Des fleurs, du miel, des blés et des bois idolâtre,
Seul il jugeait tout bas que son maître avait tort.
Un jour, riant d’avance, et roulant sa chimère,
Ce petit fou d’agneau s’en vint droit à sa mère,
Sage et vieille brebis, soumise au bon pasteur.

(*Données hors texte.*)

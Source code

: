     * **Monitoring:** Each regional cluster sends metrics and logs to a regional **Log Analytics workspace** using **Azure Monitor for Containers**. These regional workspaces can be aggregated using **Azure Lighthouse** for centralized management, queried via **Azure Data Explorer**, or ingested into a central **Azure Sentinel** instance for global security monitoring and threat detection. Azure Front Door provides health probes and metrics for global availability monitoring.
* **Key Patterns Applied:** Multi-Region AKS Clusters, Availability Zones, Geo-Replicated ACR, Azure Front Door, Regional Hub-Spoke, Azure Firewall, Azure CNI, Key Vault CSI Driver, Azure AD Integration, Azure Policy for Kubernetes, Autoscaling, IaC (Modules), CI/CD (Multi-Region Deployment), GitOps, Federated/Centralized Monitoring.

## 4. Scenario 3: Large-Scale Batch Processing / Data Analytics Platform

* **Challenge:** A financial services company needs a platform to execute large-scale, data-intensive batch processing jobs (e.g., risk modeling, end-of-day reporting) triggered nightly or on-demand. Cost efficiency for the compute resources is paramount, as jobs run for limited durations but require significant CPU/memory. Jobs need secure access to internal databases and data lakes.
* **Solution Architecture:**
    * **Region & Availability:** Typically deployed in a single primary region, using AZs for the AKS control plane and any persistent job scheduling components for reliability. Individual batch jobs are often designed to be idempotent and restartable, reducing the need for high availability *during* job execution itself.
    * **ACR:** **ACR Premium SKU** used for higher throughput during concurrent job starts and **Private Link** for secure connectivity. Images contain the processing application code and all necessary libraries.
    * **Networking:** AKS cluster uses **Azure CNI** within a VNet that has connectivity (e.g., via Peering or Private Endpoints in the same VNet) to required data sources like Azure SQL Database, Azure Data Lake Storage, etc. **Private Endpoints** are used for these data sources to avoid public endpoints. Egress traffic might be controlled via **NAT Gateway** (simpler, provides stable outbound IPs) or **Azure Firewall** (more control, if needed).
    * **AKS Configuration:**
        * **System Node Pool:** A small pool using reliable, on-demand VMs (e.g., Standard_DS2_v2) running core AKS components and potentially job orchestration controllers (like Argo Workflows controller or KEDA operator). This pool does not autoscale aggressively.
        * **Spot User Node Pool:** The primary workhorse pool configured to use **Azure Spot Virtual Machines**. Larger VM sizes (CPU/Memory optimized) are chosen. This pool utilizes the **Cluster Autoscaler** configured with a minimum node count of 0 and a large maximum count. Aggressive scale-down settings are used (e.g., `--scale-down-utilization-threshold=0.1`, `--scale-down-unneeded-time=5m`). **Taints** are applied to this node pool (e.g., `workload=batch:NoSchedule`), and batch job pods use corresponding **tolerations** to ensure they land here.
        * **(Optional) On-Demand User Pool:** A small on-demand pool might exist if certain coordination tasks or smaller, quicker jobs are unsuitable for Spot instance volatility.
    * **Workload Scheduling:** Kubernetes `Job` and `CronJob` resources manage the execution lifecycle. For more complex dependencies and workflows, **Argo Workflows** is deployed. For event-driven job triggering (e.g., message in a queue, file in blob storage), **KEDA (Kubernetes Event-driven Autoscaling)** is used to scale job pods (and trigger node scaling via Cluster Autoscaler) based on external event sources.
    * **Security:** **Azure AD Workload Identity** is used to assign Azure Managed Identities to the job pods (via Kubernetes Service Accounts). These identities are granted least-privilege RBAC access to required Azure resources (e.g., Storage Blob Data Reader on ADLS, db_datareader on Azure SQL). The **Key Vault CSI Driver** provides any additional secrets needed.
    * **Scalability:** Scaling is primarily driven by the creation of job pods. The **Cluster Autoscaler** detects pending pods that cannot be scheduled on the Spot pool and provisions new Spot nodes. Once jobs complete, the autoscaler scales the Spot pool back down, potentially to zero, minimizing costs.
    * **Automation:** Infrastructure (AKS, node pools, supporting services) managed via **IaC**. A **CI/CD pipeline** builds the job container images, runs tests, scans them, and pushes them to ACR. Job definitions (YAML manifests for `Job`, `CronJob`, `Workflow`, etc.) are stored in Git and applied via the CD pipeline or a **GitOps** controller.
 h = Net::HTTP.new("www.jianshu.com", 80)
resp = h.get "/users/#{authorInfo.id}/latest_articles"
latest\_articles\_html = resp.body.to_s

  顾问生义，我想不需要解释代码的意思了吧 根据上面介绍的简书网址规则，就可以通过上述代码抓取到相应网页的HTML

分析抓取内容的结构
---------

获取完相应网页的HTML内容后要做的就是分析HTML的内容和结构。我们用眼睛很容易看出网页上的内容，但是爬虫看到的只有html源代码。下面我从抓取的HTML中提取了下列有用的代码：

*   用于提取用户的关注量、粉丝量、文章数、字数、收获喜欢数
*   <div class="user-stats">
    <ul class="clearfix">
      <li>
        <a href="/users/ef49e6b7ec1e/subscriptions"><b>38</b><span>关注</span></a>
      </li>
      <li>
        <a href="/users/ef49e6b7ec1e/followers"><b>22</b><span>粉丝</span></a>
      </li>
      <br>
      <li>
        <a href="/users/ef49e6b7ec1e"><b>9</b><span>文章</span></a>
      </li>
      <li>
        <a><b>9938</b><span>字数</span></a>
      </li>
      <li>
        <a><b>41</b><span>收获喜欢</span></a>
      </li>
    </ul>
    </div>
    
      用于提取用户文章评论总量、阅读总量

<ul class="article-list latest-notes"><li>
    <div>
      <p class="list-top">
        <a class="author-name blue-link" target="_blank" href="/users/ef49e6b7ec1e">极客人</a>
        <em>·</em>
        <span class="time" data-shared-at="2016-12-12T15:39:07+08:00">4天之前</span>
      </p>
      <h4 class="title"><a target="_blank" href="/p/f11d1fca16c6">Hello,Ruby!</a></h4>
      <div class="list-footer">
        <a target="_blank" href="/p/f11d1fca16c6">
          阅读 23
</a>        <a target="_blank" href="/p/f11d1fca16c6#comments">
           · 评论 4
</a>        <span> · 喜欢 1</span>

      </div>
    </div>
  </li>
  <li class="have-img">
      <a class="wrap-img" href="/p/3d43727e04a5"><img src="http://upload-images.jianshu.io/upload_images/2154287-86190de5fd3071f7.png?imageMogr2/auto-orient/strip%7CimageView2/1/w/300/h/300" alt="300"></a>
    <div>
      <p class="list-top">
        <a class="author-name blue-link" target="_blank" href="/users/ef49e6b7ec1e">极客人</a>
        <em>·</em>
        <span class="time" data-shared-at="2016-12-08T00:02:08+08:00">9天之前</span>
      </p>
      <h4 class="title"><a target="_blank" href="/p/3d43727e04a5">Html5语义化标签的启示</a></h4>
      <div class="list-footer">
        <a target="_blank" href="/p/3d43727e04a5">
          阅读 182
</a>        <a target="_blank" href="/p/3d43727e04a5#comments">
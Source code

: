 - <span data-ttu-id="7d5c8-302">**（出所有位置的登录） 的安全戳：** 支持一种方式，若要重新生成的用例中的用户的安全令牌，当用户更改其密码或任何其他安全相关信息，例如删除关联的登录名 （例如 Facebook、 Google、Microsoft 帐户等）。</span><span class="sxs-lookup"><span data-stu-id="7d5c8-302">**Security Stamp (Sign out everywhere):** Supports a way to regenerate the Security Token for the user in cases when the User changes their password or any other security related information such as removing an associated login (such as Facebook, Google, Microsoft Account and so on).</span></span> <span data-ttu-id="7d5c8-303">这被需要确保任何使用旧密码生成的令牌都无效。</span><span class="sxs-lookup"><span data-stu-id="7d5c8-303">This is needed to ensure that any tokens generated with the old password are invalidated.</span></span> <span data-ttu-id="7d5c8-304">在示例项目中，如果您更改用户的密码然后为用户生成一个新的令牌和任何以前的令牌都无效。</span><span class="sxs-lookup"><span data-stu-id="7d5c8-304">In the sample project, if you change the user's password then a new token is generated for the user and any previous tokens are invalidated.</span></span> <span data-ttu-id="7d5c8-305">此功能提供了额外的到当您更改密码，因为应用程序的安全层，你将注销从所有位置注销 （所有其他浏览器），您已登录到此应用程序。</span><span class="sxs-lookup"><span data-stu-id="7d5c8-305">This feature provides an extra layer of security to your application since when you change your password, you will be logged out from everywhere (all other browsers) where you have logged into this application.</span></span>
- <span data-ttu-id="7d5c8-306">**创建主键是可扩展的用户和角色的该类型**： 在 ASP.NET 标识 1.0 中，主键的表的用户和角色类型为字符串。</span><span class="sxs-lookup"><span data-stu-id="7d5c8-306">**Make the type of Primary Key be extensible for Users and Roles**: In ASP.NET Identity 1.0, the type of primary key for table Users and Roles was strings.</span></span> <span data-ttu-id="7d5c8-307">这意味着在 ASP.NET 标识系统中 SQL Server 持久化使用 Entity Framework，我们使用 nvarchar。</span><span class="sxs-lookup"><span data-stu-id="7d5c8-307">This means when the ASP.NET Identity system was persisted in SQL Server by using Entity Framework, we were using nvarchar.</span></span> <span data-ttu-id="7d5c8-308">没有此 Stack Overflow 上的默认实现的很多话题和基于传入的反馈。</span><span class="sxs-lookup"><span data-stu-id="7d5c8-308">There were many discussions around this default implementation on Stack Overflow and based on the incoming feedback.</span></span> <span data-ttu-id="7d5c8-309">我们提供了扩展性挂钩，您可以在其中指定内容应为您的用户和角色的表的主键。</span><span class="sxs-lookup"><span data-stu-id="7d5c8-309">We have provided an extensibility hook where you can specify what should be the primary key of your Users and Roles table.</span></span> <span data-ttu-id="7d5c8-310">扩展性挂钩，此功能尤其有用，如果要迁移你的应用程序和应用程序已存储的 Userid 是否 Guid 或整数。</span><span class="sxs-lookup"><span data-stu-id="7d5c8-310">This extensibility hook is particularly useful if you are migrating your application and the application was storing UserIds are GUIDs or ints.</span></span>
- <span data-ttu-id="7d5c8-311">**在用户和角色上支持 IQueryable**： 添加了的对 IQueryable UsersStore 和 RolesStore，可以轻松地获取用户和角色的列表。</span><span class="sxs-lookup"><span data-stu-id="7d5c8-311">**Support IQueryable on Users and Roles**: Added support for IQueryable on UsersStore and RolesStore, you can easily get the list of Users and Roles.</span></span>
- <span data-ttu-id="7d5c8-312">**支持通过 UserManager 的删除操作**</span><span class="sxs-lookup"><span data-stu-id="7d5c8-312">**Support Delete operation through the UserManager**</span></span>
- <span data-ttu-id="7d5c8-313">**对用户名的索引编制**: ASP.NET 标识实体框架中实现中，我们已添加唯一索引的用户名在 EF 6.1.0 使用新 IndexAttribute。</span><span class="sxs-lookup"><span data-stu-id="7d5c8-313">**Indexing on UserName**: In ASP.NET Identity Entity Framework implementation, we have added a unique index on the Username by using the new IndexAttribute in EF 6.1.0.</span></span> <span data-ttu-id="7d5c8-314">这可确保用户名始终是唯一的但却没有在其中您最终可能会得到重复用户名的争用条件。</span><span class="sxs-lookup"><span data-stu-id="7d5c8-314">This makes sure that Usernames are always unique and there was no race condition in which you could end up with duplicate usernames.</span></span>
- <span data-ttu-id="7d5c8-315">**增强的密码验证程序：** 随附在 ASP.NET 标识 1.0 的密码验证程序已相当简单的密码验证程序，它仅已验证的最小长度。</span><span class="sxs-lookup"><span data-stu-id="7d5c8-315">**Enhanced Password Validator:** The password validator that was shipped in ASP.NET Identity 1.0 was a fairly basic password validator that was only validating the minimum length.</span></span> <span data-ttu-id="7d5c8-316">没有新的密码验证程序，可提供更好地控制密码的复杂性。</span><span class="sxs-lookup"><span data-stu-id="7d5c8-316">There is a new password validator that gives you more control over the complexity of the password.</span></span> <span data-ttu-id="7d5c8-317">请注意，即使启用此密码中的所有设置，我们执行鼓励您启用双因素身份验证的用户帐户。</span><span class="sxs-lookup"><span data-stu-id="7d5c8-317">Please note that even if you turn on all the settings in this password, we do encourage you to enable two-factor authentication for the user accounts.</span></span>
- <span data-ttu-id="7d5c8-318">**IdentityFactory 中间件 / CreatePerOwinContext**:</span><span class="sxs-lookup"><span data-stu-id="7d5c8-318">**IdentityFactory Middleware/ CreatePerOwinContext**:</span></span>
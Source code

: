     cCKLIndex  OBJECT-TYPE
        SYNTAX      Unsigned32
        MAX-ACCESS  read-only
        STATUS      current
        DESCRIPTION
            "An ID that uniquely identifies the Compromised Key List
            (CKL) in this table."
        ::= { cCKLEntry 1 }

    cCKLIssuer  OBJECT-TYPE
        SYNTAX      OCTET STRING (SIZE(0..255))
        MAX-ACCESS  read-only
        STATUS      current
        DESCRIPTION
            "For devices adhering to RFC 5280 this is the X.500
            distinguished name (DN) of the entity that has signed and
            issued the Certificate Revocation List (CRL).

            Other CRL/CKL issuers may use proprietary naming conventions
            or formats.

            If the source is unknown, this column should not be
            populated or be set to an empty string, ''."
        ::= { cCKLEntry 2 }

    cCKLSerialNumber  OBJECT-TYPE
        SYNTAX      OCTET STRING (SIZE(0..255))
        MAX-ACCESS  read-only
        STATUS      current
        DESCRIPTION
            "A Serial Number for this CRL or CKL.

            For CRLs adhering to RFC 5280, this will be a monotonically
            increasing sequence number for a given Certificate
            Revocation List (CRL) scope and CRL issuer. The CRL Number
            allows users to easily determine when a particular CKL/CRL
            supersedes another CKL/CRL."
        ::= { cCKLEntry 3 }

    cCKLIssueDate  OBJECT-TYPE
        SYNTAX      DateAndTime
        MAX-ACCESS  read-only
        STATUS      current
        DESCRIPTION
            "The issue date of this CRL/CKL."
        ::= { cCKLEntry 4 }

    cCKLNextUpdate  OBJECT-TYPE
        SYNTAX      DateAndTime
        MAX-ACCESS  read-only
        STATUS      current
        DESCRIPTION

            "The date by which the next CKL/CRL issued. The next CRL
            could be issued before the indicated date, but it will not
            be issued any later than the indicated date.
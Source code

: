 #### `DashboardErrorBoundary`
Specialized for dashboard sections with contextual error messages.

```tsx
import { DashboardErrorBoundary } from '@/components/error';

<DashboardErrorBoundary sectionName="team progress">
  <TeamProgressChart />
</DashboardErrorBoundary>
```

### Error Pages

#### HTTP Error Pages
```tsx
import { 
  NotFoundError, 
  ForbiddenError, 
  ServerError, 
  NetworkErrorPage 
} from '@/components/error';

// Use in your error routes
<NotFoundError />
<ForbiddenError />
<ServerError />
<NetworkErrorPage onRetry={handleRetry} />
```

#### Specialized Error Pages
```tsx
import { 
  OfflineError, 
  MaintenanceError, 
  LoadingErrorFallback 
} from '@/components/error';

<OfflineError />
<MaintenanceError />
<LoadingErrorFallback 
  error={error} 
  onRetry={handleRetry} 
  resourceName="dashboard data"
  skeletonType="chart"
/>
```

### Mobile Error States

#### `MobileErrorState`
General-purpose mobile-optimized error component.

« Mère ! écoutez, dit-il : d’où vient qu’on nous enferme ?
» Les chiens ne le sont pas, et j’en prends de l’humeur.
» Cette loi m’est trop dure, et j’y veux mettre un terme.
» Je vais courir partout, j’y suis très-résolu.
» Le bois doit être beau pendant le clair de lune !
» Oui, mère, dès ce soir je veux tenter fortune :
» Tant pis pour le pasteur, c’est lui qui l’a voulu. «

— « Demeurez, mon agneau, dit la mère attendrie ;
» Vous n’êtes qu’un enfant, bon pour la bergerie ;
» Restez-y près de moi ! Si vous voulez partir,
» Hélas, j’ose pour vous prévoir un repentir. »

— « J’ose vous dire non ! cria le volontaire… »

Un chien les obligea tous les deux à se taire ;
Quand le soleil couchant au parc les rappela,
Et que par flots joyeux le troupeau s’écoula,
L’agneau sous une haie établit sa cachette ;
Il avait finement détaché sa clochette ;
Dès que le parc fut clos, il courut à l’entour,
Il jouait, gambadait, sautait à perdre haleine.